Released on April 14, 2017 via The End Records, Novembers Doom’s new album finds the music of the band initially in its original, straightforward Death Metal predisposition only to evolve swiftly and inconspicuously to the colorful left-field sonisphere of the broad Metal spectrum. It opens with the ironically bright energy of “Devil’s Light,” whose cacophonic vocal rumbles are complementarily balanced by the fluid synthesizer melody and tuneful guitar interlude.

With the same intensity but in a less-aggressive machination, the following “Plague Bird” is what may be described as an epitome of a Death Metal ballad—a concoction of anthemic guitar ad-lib and interplay of baritone croons and deathly snarls. The ensuing “Ghost” and “Ever After” are forays into dark Pop/Glam Metal, owing to the slightly morbid yet romantic lyrical theme, customary guitar plucks, distorted power chords, harmonized guitar lines, and highly melodic vocal quality; it will fit well on a playlist that includes “Eyes of a Stranger” by Queensrÿche, “When the Crowds Are Gone” by Savatage, and “Nothing Else Matters” by Metallica. Then there is the slow, somber, aurally rustic, and melodramatic piano-led title track, which takes the listener to an even darker, yet sentimental corner of Novembers Doom’s music.

“Apostasy” returns the album to Death Metal proper, harking back to similar styles by the likes of Obituary (“Slowly We Rot”), Napalm Death (“Suffer the Children”), and Cannibal Corpse (“Evisceration Plague”). The next track, “Miasma,” builds up to something more progressive, as highlighted by the acoustic-guitar strums, guitar-volume swell, and vocal harmony. This acoustic excursion continues with the ominous-sounding “Zephyr,” employing once again the lethal combination of virtuosic guitar playing and growling-singing vocal styling.

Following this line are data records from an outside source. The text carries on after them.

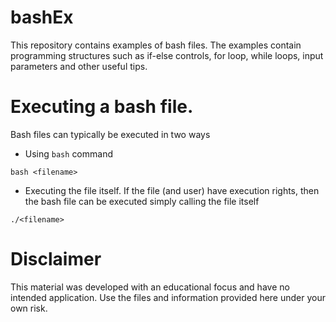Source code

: # bashEx
This repository contains examples of bash files. The examples contain programming structures such as if-else controls, for loop, while loops, input parameters and other useful tips.

# Executing a bash file.
Bash files can typically be executed in two ways

* Using ```bash``` command
```
bash <filename>
```
* Executing the file itself. If the file (and user) have execution rights, then the bash file can be executed simply calling the file itself
```
./<filename>
```


# Disclaimer
This material was developed with an educational focus and have no intended application. Use the files and information provided here under your own risk.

The second-to-the-last song, “Waves in the Red Cloth” has that cinematic characteristic, horror-style; with its angular guitar rhythm onomatopoeically signifying butcher knives chopping into the flesh of whoever was wearing that bloody cloth. Finally, Hamartia ends with the structurally striking “Borderline,” another display of Novembers Doom’s versatility and ability to create well-conceived Glam Metal ballads and place these alongside extremely brutal corpse-grinders and then get away with it.

Thirty years on and Novembers Doom is still up and running, churning its odd yet interesting mélange of various Metal subgenres that proves to be intimidating, appalling, fascinating, and engaging in equal measures. Their latest offering is a perfect example of this metallic progressiveness; there is surely something sparkling and secretly sentimental for every type of Metalhead. CrypticRock gives Hamartia 5 out of 5 stars.